We stared at him. He glared back, fuming. "We're pointless now! Good publicity for the government, nothing more. Oh how wonderful, they won the war for us, goodbye. They'll never remember us. We'll just die, rot away, nothing more than faces in the pictures. How can all those days, hours, seconds we sacrificed be nothing more than--" 

"Just shut up!" I yelled, unable to bear it any longer. Duo shut up immediately. Into the silence, I spoke softly, but bitterly, "We were supposed to die in that war and we survived. It's our fault for not obeying orders." 

"Well, looky here, Mr. Yuy, freakin' Perfect Soldier, I never intended to obey those orders! I was all plannin' on livin' through this war, don't involve me in your stupid self-destructive death wish!" 

I flushed angrily. "If you were intelligent enough to notice, you'd have seen that I was being sarcastic, O divine personification of Death!" 

He looked away from me. "But I _am_ Shinigami, I've never stopped being Shinigami…" 

He crumpled, drawing his knees up to his face to hide the tears running down his cheeks. "I was going to kill all of them for what they did. I was going to give everyone of those bastards a taste of all they did to me when they took away my only family. I was going to condemn myself to eternal damnation so that I could revenge their deaths. But the bastards still survived, and everything I lived for is dead." 

Quatre silently sat down next to him, letting the boy cry on his shoulder. His eyes were bleak and empty, and I knew he was thinking of the colonies he had destroyed in revenge for the death of his father. The rest of us stared into ourselves, locked in our own personal tragedies. 

Eventually Duo's gasping sobs quieted to whimpers, and he could look up again without being ashamed. "Hey, guys," he asked listlessly, "what would you pray for on New Year's Day?" 

"Justice," Wufei answered immediately. 

"No, I mean, for yourself. If it was a completely selfish prayer." 

"Justice." 

Duo groaned and flopped over on the coach, turning his back on us. "Forget it." 

To my surprise, Trowa said musingly, "I'd want…to be forgotten. And nameless." 

Immediately, Duo turned around again. "Forgotten? Why? And you are nameless." 

Quatre looked ready to protect his boyfriend at the remark, but Trowa shrugged it off. "Trowa Barton has become my name. I wish it wasn't. The world was more predictable when I was just Nanashi. And besides, it rightfully belongs to a dead man. Not the best of names to bear." 

"Only Quatre and Wufei have real given names. I was named after a dead man as well." I added quietly. 

"What would you wish for, Heero? It doesn't seem like you'd want anything." 

"I want to sink into some dark corner and never come out again." 
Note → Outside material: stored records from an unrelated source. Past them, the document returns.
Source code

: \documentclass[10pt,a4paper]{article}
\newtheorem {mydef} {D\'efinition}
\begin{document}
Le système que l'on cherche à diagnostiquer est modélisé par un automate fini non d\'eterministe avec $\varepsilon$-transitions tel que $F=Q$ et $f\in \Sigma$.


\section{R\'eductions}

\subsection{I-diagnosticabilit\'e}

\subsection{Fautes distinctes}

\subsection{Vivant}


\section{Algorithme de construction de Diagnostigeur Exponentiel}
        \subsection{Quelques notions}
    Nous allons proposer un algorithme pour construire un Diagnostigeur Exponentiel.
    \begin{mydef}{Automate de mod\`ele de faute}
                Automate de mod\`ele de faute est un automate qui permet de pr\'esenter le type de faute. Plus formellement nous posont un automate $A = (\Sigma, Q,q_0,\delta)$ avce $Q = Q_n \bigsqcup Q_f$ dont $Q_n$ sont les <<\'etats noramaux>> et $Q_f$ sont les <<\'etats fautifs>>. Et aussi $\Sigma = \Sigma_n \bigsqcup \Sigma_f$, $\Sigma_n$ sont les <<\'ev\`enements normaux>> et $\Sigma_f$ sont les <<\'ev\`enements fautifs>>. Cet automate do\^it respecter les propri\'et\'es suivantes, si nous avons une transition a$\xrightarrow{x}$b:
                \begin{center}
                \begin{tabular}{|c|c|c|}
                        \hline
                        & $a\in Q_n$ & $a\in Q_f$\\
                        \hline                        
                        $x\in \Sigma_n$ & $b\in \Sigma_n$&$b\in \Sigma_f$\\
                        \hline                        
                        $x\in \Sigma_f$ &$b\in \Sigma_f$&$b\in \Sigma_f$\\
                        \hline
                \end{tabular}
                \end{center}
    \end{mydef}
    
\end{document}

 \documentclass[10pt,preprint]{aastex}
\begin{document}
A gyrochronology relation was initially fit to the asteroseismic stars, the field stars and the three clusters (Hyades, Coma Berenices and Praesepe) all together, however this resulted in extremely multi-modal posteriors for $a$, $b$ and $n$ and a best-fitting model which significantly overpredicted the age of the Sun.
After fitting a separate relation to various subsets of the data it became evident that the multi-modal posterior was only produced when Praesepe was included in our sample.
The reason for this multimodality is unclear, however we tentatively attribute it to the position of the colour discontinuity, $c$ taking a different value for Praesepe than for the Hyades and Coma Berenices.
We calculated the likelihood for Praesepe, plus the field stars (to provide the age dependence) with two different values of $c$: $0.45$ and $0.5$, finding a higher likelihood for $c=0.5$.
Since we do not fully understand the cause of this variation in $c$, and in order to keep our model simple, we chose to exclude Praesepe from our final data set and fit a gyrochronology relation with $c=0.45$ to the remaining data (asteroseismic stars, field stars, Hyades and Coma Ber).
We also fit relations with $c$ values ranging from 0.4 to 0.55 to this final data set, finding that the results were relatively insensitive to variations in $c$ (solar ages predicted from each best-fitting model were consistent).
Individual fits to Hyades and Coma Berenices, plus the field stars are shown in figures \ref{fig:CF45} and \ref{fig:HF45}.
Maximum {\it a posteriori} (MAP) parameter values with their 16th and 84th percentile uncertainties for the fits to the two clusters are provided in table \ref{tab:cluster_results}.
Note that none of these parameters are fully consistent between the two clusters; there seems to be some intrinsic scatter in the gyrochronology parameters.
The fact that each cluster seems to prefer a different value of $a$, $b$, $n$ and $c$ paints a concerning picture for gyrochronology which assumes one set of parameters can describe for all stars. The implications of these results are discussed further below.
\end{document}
"Boy, you are in some mood tonight." 

I closed my eyes.  I am sixteen, and my life is already over. Suddenly, I couldn't bear sitting in this hotel suite waiting for something to happen. I stood up, and they all looked at me. Expectantly. As if they thought I knew what I was doing. _I am not your commander. Leave such military mannerisms for others, you fools. Besides, the war has ended. It's gone._ But instead of saying anything, I gave them all a desperate look and walked out the door. 

------------------- 

After wandering in the hotel for a few hours, I returned to my room at midnight and tried to go to sleep. Before, I'd always been too worn out from a mission to stay awake for more than a few minutes, but now…I tossed and turned on the uncomfortably soft mattress trying to fall asleep. 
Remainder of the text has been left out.